Source material:
-- -- --
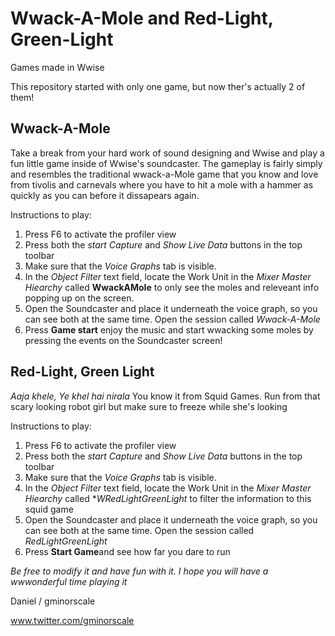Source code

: # Wwack-A-Mole and Red-Light, Green-Light
 Games made in Wwise
 
 This repository started with only one game, but now ther's actually 2 of them!
 
 ## Wwack-A-Mole
 Take a break from your hard work of sound designing and Wwise and play a fun little game inside of Wwise's soundcaster. The gameplay is fairly simply and resembles the traditional wwack-a-Mole game that you know and love from tivolis and carnevals where you have to hit a mole with a hammer as quickly as you can before it dissapears again.
 
Instructions to play:
1. Press F6 to activate the profiler view
2. Press both the _start Capture_ and _Show Live Data_ buttons in the top toolbar
3. Make sure that the _Voice Graphs_ tab is visible.
4. In the _Object Filter_ text field, locate the Work Unit in the _Mixer Master Hiearchy_ called **WwackAMole** to only see the moles and releveant info popping up on the screen.
5. Open the Soundcaster and place it underneath the voice graph, so you can see both at the same time. Open the session called _Wwack-A-Mole_
6. Press **Game start** enjoy the music and start wwacking some moles by pressing the events on the Soundcaster screen!

## Red-Light, Green Light
_Aaja khele, Ye khel hai nirala_
You know it from Squid Games. Run from that scary looking robot girl but make sure to freeze while she's looking

Instructions to play:
1. Press F6 to activate the profiler view
2. Press both the _start Capture_ and _Show Live Data_ buttons in the top toolbar
3. Make sure that the _Voice Graphs_ tab is visible.
4. In the _Object Filter_ text field, locate the Work Unit in the _Mixer Master Hiearchy_ called **WRedLightGreenLight* to filter the information to this squid game
5. Open the Soundcaster and place it underneath the voice graph, so you can see both at the same time. Open the session called _RedLightGreenLight_
6. Press **Start Game**and see how far you dare to run

_Be free to modify it and have fun with it. I hope you will have a wwwonderful time playing it_

Daniel / gminorscale

www.twitter.com/gminorscale
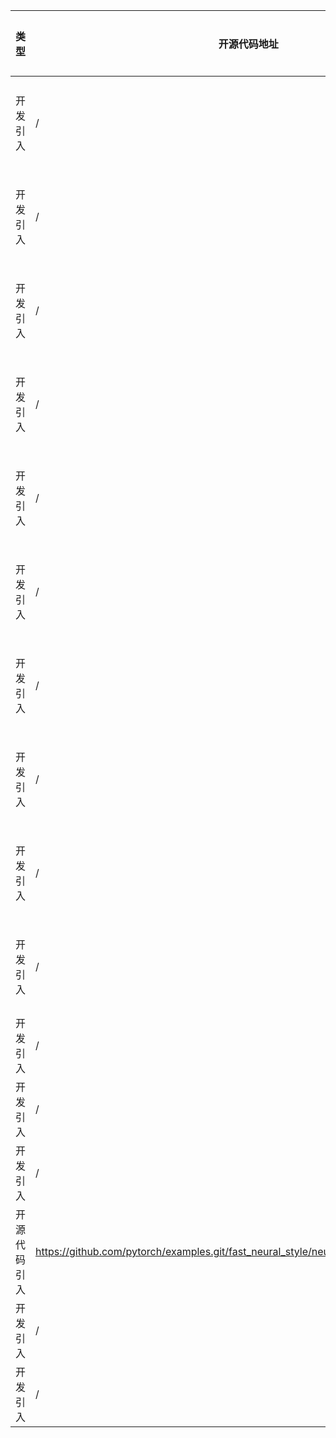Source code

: | 类型     | 开源代码地址                                                       | 文件名                                          | 公网IP地址/公网URL地址/域名/邮箱地址 | 用途说明 |
|--------|--------------------------------------------------------------|----------------------------------------------|------------------------|----|
| 开发引入 | / | url.ini | https://bbs-img.huaweicloud.com/blogs/img/thumb/1591951315139_8989_1363.png | 下载测试图片 |
| 开发引入 | / | url.ini | https://download.pytorch.org/models/resnet18-5c106cde.pth | 下载权重文件 |
| 开发引入 | / | url.ini | https://download.pytorch.org/models/resnet34-333f7ec4.pth | 下载权重文件 |
| 开发引入 | / | url.ini | https://download.pytorch.org/models/resnet50-19c8e357.pth | 下载权重文件 |
| 开发引入 | / | url.ini | https://download.pytorch.org/models/resnet101-5d3b4d8f.pth | 下载权重文件 |
| 开发引入 | / | url.ini | https://download.pytorch.org/models/resnet152-b121ed2d.pth | 下载权重文件 |
| 开发引入 | / | url.ini | https://download.pytorch.org/models/resnext50_32x4d-7cdf4587.pth | 下载权重文件 |
| 开发引入 | / | url.ini | https://download.pytorch.org/models/resnext101_32x8d-8ba56ff5.pth | 下载权重文件 |
| 开发引入 | / | url.ini | https://download.pytorch.org/models/wide_resnet50_2-95faca4d.pth | 下载权重文件 |
| 开发引入 | / | url.ini | https://download.pytorch.org/models/wide_resnet101_2-32ee1156.pth | 下载权重文件 |
| 开发引入 | / | ResNet152/models/resnet_0_6_0.py | https://arxiv.org/abs/1706.02677 | 论文地址 |
| 开发引入 | / | ResNet152/models/resnet_0_6_0.py | https://arxiv.org/pdf/1512.03385.pdf | 论文地址 |
| 开发引入 | / | ResNet152/models/resnet_0_6_0.py | https://arxiv.org/pdf/1611.05431.pdf | 论文地址 |
| 开源代码引入 | https://github.com/pytorch/examples.git/fast_neural_style/neural_style/transformer_net.py | ResNet152/models/resnet_0_6_0.py | https://arxiv.org/abs/1512.03385 | 论文地址 |
| 开发引入 | / | ResNet152/models/resnet_0_6_0.py | https://ngc.nvidia.com/catalog/model-scripts/nvidia:resnet_50_v1_5_for_pytorch | 相关说明 |
| 开发引入 | / | ResNet152/models/resnet_0_6_0.py | https://arxiv.org/pdf/1605.07146.pdf | 论文地址 |
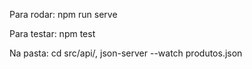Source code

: Para rodar: npm run serve

Para testar: npm test

Na pasta: cd src/api/, json-server --watch produtos.json
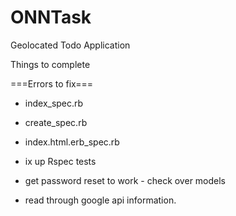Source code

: ONNTask
=======

Geolocated Todo Application

Things to complete


===Errors to fix===

- index_spec.rb 
- create_spec.rb
- index.html.erb_spec.rb
- ix up Rspec tests
- get password reset to work - check over models

- read through google api information.

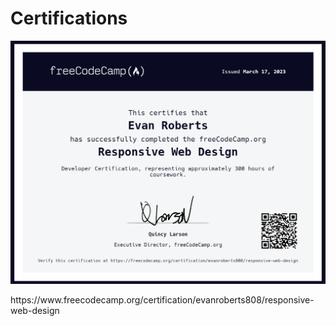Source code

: # Certifications

<img src="./Certifications/freeCodeCamp-Responsive-Web-Design-Cert.png">
<p>https://www.freecodecamp.org/certification/evanroberts808/responsive-web-design</p>
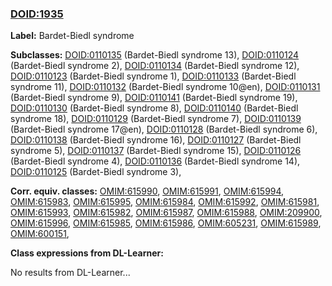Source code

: 
### [DOID:1935](http://purl.obolibrary.org/obo/DOID_1935)
**Label:** Bardet-Biedl syndrome

**Subclasses:** [DOID:0110135](http://purl.obolibrary.org/obo/DOID_0110135) (Bardet-Biedl syndrome 13), [DOID:0110124](http://purl.obolibrary.org/obo/DOID_0110124) (Bardet-Biedl syndrome 2), [DOID:0110134](http://purl.obolibrary.org/obo/DOID_0110134) (Bardet-Biedl syndrome 12), [DOID:0110123](http://purl.obolibrary.org/obo/DOID_0110123) (Bardet-Biedl syndrome 1), [DOID:0110133](http://purl.obolibrary.org/obo/DOID_0110133) (Bardet-Biedl syndrome 11), [DOID:0110132](http://purl.obolibrary.org/obo/DOID_0110132) (Bardet-Biedl syndrome 10@en), [DOID:0110131](http://purl.obolibrary.org/obo/DOID_0110131) (Bardet-Biedl syndrome 9), [DOID:0110141](http://purl.obolibrary.org/obo/DOID_0110141) (Bardet-Biedl syndrome 19), [DOID:0110130](http://purl.obolibrary.org/obo/DOID_0110130) (Bardet-Biedl syndrome 8), [DOID:0110140](http://purl.obolibrary.org/obo/DOID_0110140) (Bardet-Biedl syndrome 18), [DOID:0110129](http://purl.obolibrary.org/obo/DOID_0110129) (Bardet-Biedl syndrome 7), [DOID:0110139](http://purl.obolibrary.org/obo/DOID_0110139) (Bardet-Biedl syndrome 17@en), [DOID:0110128](http://purl.obolibrary.org/obo/DOID_0110128) (Bardet-Biedl syndrome 6), [DOID:0110138](http://purl.obolibrary.org/obo/DOID_0110138) (Bardet-Biedl syndrome 16), [DOID:0110127](http://purl.obolibrary.org/obo/DOID_0110127) (Bardet-Biedl syndrome 5), [DOID:0110137](http://purl.obolibrary.org/obo/DOID_0110137) (Bardet-Biedl syndrome 15), [DOID:0110126](http://purl.obolibrary.org/obo/DOID_0110126) (Bardet-Biedl syndrome 4), [DOID:0110136](http://purl.obolibrary.org/obo/DOID_0110136) (Bardet-Biedl syndrome 14), [DOID:0110125](http://purl.obolibrary.org/obo/DOID_0110125) (Bardet-Biedl syndrome 3), 

**Corr. equiv. classes:** [OMIM:615990](http://purl.obolibrary.org/obo/OMIM_615990), [OMIM:615991](http://purl.obolibrary.org/obo/OMIM_615991), [OMIM:615994](http://purl.obolibrary.org/obo/OMIM_615994), [OMIM:615983](http://purl.obolibrary.org/obo/OMIM_615983), [OMIM:615995](http://purl.obolibrary.org/obo/OMIM_615995), [OMIM:615984](http://purl.obolibrary.org/obo/OMIM_615984), [OMIM:615992](http://purl.obolibrary.org/obo/OMIM_615992), [OMIM:615981](http://purl.obolibrary.org/obo/OMIM_615981), [OMIM:615993](http://purl.obolibrary.org/obo/OMIM_615993), [OMIM:615982](http://purl.obolibrary.org/obo/OMIM_615982), [OMIM:615987](http://purl.obolibrary.org/obo/OMIM_615987), [OMIM:615988](http://purl.obolibrary.org/obo/OMIM_615988), [OMIM:209900](http://purl.obolibrary.org/obo/OMIM_209900), [OMIM:615996](http://purl.obolibrary.org/obo/OMIM_615996), [OMIM:615985](http://purl.obolibrary.org/obo/OMIM_615985), [OMIM:615986](http://purl.obolibrary.org/obo/OMIM_615986), [OMIM:605231](http://purl.obolibrary.org/obo/OMIM_605231), [OMIM:615989](http://purl.obolibrary.org/obo/OMIM_615989), [OMIM:600151](http://purl.obolibrary.org/obo/OMIM_600151), 

**Class expressions from DL-Learner:**

No results from DL-Learner...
-- -- --
Every line above that holds the word "moles" is to be found and copied.

4. In the _Object Filter_ text field, locate the Work Unit in the _Mixer Master Hiearchy_ called **WwackAMole** to only see the moles and releveant info popping up on the screen.
6. Press **Game start** enjoy the music and start wwacking some moles by pressing the events on the Soundcaster screen!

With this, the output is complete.